Well, technically speaking a lightsaber should kill people in one hit, so increasing damage isn't much of an issue.

Squark
2011-02-01, 02:34 PM
No, not really. Barring decapitation, Lightsabers are really only lethal on a bodily hit (Because of the damage to vital organs like the brain, heart, lungs, etc... ) or if the victim goes into shock because of limb loss (I'm fuzzy on what causes shock again. Could losing a limb and having the wound immediately cauterized induce shock? I don't remember, my first aid certificate is due to expire soon, I think). Bleeding isn't an issue, given that lightsabers are hot enough to cauterize a wound (much like how branding irons where used to cauterized arrow wounds IRL).

A lightsaber wound isn't really anymore deadly than a blaster bolt, it's just that the jedi can deflect blaster bolts back at you that makes a saber particularly dangerous.

Person_Man
2011-02-01, 03:41 PM
In non-vehicle combat, Lightsabers (as written, without any house rules) are the most powerful weapon in the game. They ignore damage reduction (DR 5 to 10 is fairly common, especially on droids and Soldiers), add ability modifiers to their damage, and are very easy to optimize with Talents and Feats. In the games I played in, anyone using a lightsaber tended to mow through enemies like butter, unless the enemy was also wielding a light saber.

In terms of challenging Force users, I suggest that you do not borrow from D&D. Most encounters in Star Wars are not meant to be balanced or challenging. The purpose of combat in Star Wars is to look cool and/or move the plot of the story forward. Unless it's an encounter with the Bounty Hunter, the Dragon, a Crime Lord, or the Big Bad Evil Guy, then combat should basically be an opportunity to be the BIG DAMN HEROES who can wade into combat against countless mooks with little concern for safety, in order to save the princess or uncover the separatist plot.

So unless it's a boss fight, don't try to out optimize or out think your players. And if it is a boss fight, then just use the Force and the many PrC Talents the book gives you against them.

MeeposFire
2011-02-01, 09:39 PM
Well, technically speaking a lightsaber should kill people in one hit, so increasing damage isn't much of an issue.

And typically so did blasters that hit anything vital, just like lightsabers. The game has a level of abstraction just like all D&D and D&D clones.

Kaldrin
2011-02-02, 12:52 AM
Why do you guys always look to combat/mechanics for challenging players playing a specific type of character?

I played a jedi in our last campaign of Saga and all my challenges were role-played. I had to resist attacking a grey knight to prove that I wasn't evil, try and talk a hidden apprentice of the emperor down from the dark side, etc.
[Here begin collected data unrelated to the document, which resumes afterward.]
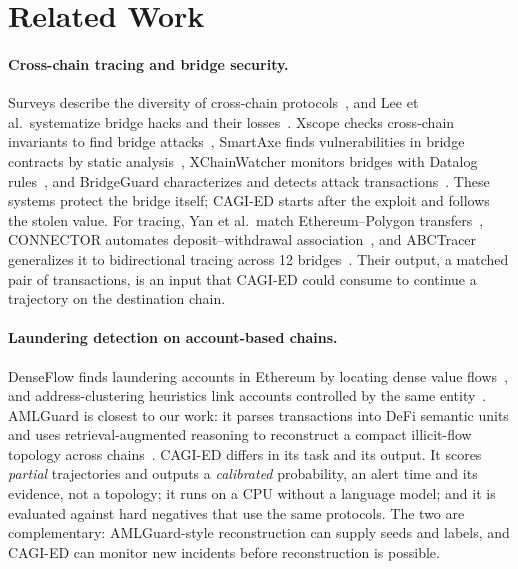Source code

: \section{Related Work}
\label{sec:related}

\paragraph{Cross-chain tracing and bridge security.}
Surveys describe the diversity of cross-chain protocols~\cite{robinson2021survey,ou2022overview}, and Lee et al.\ systematize bridge hacks and their losses~\cite{lee2023sok}.
Xscope checks cross-chain invariants to find bridge attacks~\cite{zhang2022xscope}, SmartAxe finds vulnerabilities in bridge contracts by static analysis~\cite{liao2024smartaxe}, XChainWatcher monitors bridges with Datalog rules~\cite{augusto2025xchainwatcher}, and BridgeGuard characterizes and detects attack transactions~\cite{wu2025safeguarding}.
These systems protect the bridge itself; CAGI-ED starts after the exploit and follows the stolen value.
For tracing, Yan et al.\ match Ethereum--Polygon transfers~\cite{yan2025tracing}, CONNECTOR automates deposit--withdrawal association~\cite{lin2025connector}, and ABCTracer generalizes it to bidirectional tracing across 12 bridges~\cite{lin2025abctracer}.
Their output, a matched pair of transactions, is an input that CAGI-ED could consume to continue a trajectory on the destination chain.

\paragraph{Laundering detection on account-based chains.}
DenseFlow finds laundering accounts in Ethereum by locating dense value flows~\cite{lin2024denseflow}, and address-clustering heuristics link accounts controlled by the same entity~\cite{victor2020clustering}.
AMLGuard is closest to our work: it parses transactions into DeFi semantic units and uses retrieval-augmented reasoning to reconstruct a compact illicit-flow topology across chains~\cite{wu2026amlguard}.
CAGI-ED differs in its task and its output.
It scores \emph{partial} trajectories and outputs a \emph{calibrated} probability, an alert time and its evidence, not a topology; it runs on a CPU without a language model; and it is evaluated against hard negatives that use the same protocols.
The two are complementary: AMLGuard-style reconstruction can supply seeds and labels, and CAGI-ED can monitor new incidents before reconstruction is possible.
As far as mechanics went, none of our combats gave me the impression that I was overpowered or underpowered. If anything the lack of ability to do horrendous amounts of damage with the lightsaber actually balanced the class a bit. It was a tool as much as a weapon. The force powers seemed powerful, but when I went hog wild with them I almost died from lack of vitality. So, it kind of self-balanced that way.